** Rendered images with source text **
[Start of Attachment]

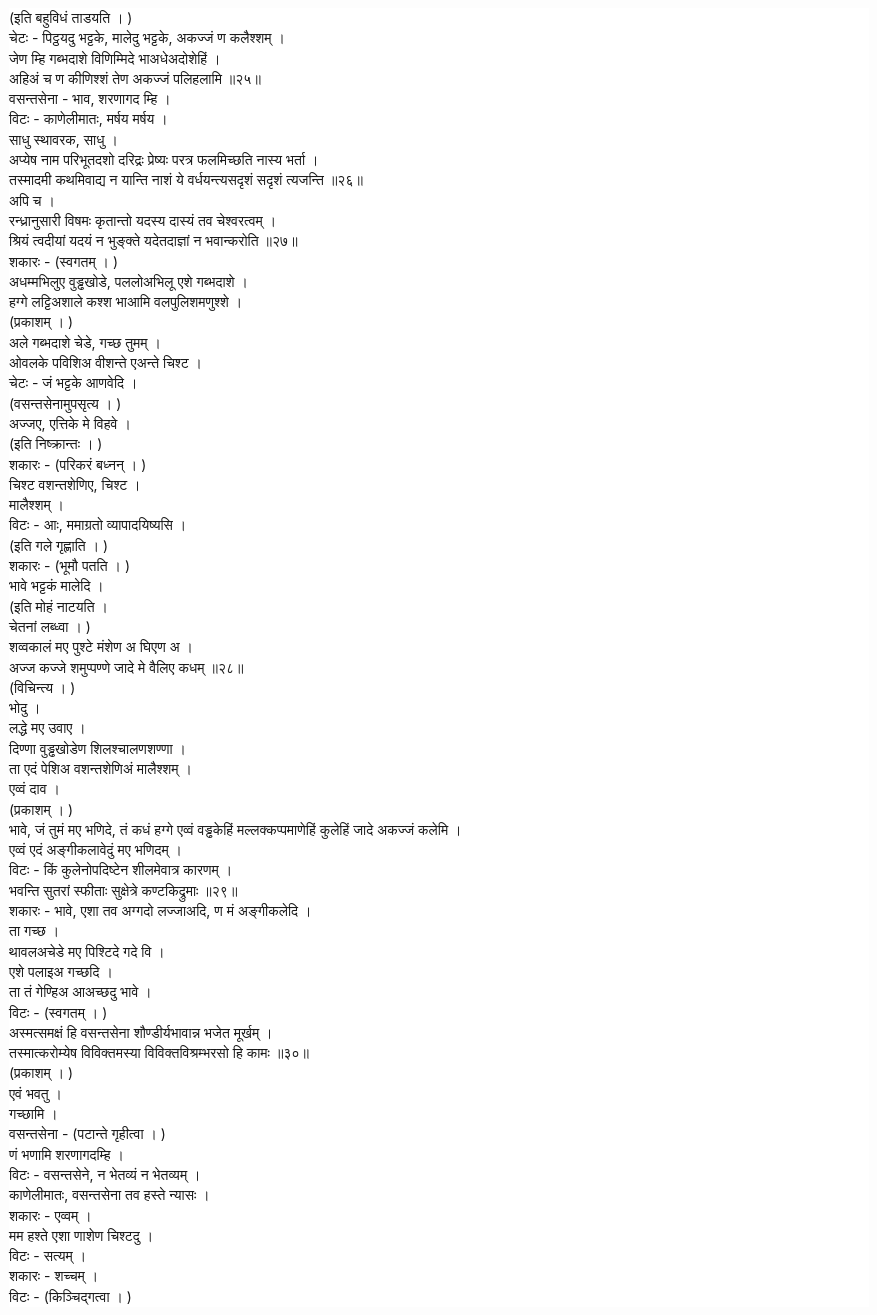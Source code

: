 (इति बहुविधं ताडयति । )  
चेटः - पिट्ठयदु भट्टके, मालेदु भट्टके, अकज्जं ण कलैश्शम् ।  
जेण म्हि गब्भदाशे विणिम्मिदे भाअधेअदोशेहिं ।  
अहिअं च ण कीणिश्शं तेण अकज्जं पलिहलामि ॥२५॥  
वसन्तसेना - भाव, शरणागद म्हि ।  
विटः - काणेलीमातः, मर्षय मर्षय ।  
साधु स्थावरक, साधु ।  
अप्येष नाम परिभूतदशो दरिद्रः प्रेष्यः परत्र फलमिच्छति नास्य भर्ता ।  
तस्मादमी कथमिवाद्य न यान्ति नाशं ये वर्धयन्त्यसदृशं सदृशं त्यजन्ति ॥२६॥  
अपि च ।  
रन्ध्रानुसारी विषमः कृतान्तो यदस्य दास्यं तव चेश्वरत्वम् ।  
श्रियं त्वदीयां यदयं न भुङ्क्ते यदेतदाज्ञां न भवान्करोति ॥२७॥  
शकारः - (स्वगतम् । )  
अधम्मभिलुए वुड्ढखोडे, पललोअभिलू एशे गब्भदाशे ।  
हग्गे लट्टिअशाले कश्श भाआमि वलपुलिशमणुश्शे ।  
(प्रकाशम् । )  
अले गब्भदाशे चेडे, गच्छ तुमम् ।  
ओवलके पविशिअ वीशन्ते एअन्ते चिश्ट ।  
चेटः - जं भट्टके आणवेदि ।  
(वसन्तसेनामुपसृत्य । )  
अज्जए, एत्तिके मे विहवे ।  
(इति निष्क्रान्तः । )  
शकारः - (परिकरं बध्नन् । )  
चिश्ट वशन्तशेणिए, चिश्ट ।  
मालैश्शम् ।  
विटः - आः, ममाग्रतो व्यापादयिष्यसि ।  
(इति गले गृह्णाति । )  
शकारः - (भूमौ पतति । )  
भावे भट्टकं मालेदि ।  
(इति मोहं नाटयति ।  
चेतनां लब्ध्वा । )  
शव्वकालं मए पुश्टे मंशेण अ घिएण अ ।  
अज्ज कज्जे शमुप्पण्णे जादे मे वैलिए कधम् ॥२८॥  
(विचिन्त्य । )  
भोदु ।  
लद्धे मए उवाए ।  
दिण्णा वुड्ढखोडेण शिलश्चालणशण्णा ।  
ता एदं पेशिअ वशन्तशेणिअं मालैश्शम् ।  
एव्वं दाव ।  
(प्रकाशम् । )  
भावे, जं तुमं मए भणिदे, तं कधं हग्गे एव्वं वड्ढकेहिं मल्लक्कप्पमाणेहिं कुलेहिं जादे अकज्जं कलेमि ।  
एव्वं एदं अङ्गीकलावेदुं मए भणिदम् ।  
विटः - किं कुलेनोपदिष्टेन शीलमेवात्र कारणम् ।  
भवन्ति सुतरां स्फीताः सुक्षेत्रे कण्टकिद्रुमाः ॥२९॥  
शकारः - भावे, एशा तव अग्गदो लज्जाअदि, ण मं अङ्गीकलेदि ।  
ता गच्छ ।  
थावलअचेडे मए पिश्टिदे गदे वि ।  
एशे पलाइअ गच्छदि ।  
ता तं गेण्हिअ आअच्छदु भावे ।  
विटः - (स्वगतम् । )  
अस्मत्समक्षं हि वसन्तसेना शौण्डीर्यभावान्न भजेत मूर्खम् ।  
तस्मात्करोम्येष विविक्तमस्या विविक्तविश्रम्भरसो हि कामः ॥३०॥  
(प्रकाशम् । )  
एवं भवतु ।  
गच्छामि ।  
वसन्तसेना - (पटान्ते गृहीत्वा । )  
णं भणामि शरणागदम्हि ।  
विटः - वसन्तसेने, न भेतव्यं न भेतव्यम् ।  
काणेलीमातः, वसन्तसेना तव हस्ते न्यासः ।  
शकारः - एव्वम् ।  
मम हश्ते एशा णाशेण चिश्टदु ।  
विटः - सत्यम् ।  
शकारः - शच्चम् ।  
विटः - (किञ्चिद्गत्वा । )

[End of Attachment]

** REQUIRED ACTION **
Starting at the line above that contains "ओवलके पविशिअ वीशन्ते एअन्ते चिश्ट ।", repeat each line exactly up to and including the line that contains "विटः - किं कुलेनोपदिष्टेन", and stop there.

** YOUR RESPONSE **
ओवलके पविशिअ वीशन्ते एअन्ते चिश्ट ।  
चेटः - जं भट्टके आणवेदि ।  
(वसन्तसेनामुपसृत्य । )  
अज्जए, एत्तिके मे विहवे ।  
(इति निष्क्रान्तः । )  
शकारः - (परिकरं बध्नन् । )  
चिश्ट वशन्तशेणिए, चिश्ट ।  
मालैश्शम् ।  
विटः - आः, ममाग्रतो व्यापादयिष्यसि ।  
(इति गले गृह्णाति । )  
शकारः - (भूमौ पतति । )  
भावे भट्टकं मालेदि ।  
(इति मोहं नाटयति ।  
चेतनां लब्ध्वा । )  
शव्वकालं मए पुश्टे मंशेण अ घिएण अ ।  
अज्ज कज्जे शमुप्पण्णे जादे मे वैलिए कधम् ॥२८॥  
(विचिन्त्य । )  
भोदु ।  
लद्धे मए उवाए ।  
दिण्णा वुड्ढखोडेण शिलश्चालणशण्णा ।  
ता एदं पेशिअ वशन्तशेणिअं मालैश्शम् ।  
एव्वं दाव ।  
(प्रकाशम् । )  
भावे, जं तुमं मए भणिदे, तं कधं हग्गे एव्वं वड्ढकेहिं मल्लक्कप्पमाणेहिं कुलेहिं जादे अकज्जं कलेमि ।  
एव्वं एदं अङ्गीकलावेदुं मए भणिदम् ।  
विटः - किं कुलेनोपदिष्टेन शीलमेवात्र कारणम् ।  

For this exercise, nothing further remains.